- Exercise description:
Nothing before the line containing "Tue, 21 May 2019 12:20:44 GMT" belongs in the answer; quote that line and all lines after it through the end of the material, word for word.
Source material Start Marker
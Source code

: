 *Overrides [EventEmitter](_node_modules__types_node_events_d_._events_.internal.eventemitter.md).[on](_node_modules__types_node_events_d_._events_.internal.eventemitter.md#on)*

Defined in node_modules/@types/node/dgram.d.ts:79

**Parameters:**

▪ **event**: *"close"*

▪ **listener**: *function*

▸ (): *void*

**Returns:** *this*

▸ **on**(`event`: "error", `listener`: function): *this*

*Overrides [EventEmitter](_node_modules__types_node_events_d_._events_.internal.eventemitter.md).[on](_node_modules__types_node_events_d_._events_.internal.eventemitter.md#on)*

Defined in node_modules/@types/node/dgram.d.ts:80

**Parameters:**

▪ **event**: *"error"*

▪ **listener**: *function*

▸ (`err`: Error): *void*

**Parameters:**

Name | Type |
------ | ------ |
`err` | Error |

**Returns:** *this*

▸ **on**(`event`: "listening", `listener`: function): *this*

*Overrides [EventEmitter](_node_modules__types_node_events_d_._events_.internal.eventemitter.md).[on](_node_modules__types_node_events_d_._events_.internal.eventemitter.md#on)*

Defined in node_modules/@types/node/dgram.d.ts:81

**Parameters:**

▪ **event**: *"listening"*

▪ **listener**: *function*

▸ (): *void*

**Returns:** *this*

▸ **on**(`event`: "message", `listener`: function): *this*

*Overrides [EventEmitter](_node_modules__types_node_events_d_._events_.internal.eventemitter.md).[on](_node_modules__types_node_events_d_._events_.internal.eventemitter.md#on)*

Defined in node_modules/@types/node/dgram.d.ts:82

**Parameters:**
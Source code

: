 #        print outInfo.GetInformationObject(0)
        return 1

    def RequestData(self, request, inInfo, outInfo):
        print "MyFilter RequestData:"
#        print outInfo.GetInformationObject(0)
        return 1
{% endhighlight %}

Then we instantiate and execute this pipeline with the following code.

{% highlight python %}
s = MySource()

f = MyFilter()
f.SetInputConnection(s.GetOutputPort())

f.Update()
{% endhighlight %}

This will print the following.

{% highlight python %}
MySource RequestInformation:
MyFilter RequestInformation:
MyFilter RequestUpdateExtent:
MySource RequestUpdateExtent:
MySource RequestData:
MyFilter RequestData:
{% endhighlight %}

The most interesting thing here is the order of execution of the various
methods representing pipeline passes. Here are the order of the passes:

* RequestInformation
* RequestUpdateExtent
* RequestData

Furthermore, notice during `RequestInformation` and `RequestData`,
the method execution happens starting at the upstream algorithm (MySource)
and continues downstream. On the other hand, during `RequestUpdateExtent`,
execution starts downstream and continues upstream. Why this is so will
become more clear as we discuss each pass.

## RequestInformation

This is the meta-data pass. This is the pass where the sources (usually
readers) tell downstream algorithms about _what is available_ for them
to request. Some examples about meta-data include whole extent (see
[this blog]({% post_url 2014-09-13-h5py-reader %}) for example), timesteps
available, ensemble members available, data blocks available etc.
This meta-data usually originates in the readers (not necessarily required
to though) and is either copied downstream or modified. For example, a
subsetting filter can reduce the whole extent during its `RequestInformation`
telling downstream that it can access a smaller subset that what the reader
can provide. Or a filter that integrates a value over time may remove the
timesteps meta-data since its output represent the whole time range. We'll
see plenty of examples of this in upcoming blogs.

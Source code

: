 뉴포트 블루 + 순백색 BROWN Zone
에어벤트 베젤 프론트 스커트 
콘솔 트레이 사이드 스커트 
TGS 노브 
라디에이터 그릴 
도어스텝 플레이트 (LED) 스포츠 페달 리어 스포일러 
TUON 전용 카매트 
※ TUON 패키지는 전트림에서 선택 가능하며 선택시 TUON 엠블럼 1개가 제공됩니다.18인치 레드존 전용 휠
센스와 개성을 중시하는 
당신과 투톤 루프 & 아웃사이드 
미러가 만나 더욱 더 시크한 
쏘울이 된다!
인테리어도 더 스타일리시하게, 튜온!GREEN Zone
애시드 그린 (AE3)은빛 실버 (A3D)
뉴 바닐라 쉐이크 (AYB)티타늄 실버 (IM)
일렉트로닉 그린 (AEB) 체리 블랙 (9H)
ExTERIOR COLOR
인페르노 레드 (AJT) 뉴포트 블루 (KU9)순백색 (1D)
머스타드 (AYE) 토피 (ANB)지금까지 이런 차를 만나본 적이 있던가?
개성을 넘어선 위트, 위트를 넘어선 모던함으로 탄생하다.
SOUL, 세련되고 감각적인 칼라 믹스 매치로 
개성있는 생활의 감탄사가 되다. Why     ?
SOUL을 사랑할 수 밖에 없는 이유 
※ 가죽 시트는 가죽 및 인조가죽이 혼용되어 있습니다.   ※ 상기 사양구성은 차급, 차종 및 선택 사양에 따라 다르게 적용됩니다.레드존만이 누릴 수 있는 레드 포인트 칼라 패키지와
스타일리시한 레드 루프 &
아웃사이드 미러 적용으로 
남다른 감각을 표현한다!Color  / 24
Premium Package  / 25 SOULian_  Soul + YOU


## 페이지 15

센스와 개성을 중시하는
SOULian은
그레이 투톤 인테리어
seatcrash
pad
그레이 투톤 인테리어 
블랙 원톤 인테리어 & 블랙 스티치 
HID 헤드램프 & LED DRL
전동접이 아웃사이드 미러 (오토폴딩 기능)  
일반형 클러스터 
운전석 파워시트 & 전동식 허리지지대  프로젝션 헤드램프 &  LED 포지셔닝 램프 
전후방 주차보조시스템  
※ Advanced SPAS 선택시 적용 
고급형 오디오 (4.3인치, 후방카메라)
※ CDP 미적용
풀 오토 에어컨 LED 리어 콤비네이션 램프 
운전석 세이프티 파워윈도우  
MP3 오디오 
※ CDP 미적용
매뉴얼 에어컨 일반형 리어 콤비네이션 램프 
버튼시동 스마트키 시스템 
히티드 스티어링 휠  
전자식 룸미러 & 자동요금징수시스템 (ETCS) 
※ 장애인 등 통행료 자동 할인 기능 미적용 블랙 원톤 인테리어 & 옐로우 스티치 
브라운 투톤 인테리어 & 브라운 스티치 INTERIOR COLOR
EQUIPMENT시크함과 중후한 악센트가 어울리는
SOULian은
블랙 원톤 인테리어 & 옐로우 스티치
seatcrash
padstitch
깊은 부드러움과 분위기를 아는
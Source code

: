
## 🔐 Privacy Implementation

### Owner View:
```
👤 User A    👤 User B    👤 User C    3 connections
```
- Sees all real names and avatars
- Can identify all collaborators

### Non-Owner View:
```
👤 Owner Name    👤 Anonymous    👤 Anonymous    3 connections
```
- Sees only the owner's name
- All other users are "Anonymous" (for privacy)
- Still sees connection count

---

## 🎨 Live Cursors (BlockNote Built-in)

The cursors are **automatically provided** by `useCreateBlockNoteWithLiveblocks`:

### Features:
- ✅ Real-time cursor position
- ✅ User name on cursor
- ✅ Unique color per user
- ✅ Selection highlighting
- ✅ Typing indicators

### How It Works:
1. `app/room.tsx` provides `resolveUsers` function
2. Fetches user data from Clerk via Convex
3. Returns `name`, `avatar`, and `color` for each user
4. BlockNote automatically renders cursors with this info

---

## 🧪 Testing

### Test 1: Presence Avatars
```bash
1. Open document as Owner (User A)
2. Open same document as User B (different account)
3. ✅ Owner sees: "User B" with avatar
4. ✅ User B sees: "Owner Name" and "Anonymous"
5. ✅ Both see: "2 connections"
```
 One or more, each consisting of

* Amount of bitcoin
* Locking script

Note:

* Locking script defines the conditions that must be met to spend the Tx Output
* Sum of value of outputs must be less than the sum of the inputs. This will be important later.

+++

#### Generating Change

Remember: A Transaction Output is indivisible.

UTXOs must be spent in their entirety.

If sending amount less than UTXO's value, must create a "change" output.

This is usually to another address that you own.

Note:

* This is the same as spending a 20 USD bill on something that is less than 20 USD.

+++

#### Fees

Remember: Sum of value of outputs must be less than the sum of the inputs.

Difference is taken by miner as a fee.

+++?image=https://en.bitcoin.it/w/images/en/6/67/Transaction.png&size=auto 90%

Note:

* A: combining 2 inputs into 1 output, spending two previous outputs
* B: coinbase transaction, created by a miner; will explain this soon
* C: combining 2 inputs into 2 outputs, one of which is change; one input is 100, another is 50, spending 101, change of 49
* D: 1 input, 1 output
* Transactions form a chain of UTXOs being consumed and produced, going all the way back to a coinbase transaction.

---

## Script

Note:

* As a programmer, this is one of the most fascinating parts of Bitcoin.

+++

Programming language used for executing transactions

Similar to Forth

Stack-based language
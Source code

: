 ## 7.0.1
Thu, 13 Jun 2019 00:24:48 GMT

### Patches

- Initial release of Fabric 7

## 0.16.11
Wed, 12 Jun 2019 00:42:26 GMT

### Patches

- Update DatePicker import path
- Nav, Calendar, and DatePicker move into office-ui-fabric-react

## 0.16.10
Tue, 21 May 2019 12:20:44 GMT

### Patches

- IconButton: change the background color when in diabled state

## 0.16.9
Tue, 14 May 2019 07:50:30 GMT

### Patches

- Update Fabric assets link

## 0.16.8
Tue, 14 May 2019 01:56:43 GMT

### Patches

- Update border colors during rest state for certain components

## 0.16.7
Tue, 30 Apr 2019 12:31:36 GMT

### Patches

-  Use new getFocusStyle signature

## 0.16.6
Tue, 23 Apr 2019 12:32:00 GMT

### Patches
Source material End Marker
- Exercise solution:
Tue, 21 May 2019 12:20:44 GMT

### Patches

- IconButton: change the background color when in diabled state

## 0.16.9
Tue, 14 May 2019 07:50:30 GMT

### Patches

- Update Fabric assets link

## 0.16.8
Tue, 14 May 2019 01:56:43 GMT

### Patches

- Update border colors during rest state for certain components

## 0.16.7
Tue, 30 Apr 2019 12:31:36 GMT

### Patches

-  Use new getFocusStyle signature

## 0.16.6
Tue, 23 Apr 2019 12:32:00 GMT

### Patches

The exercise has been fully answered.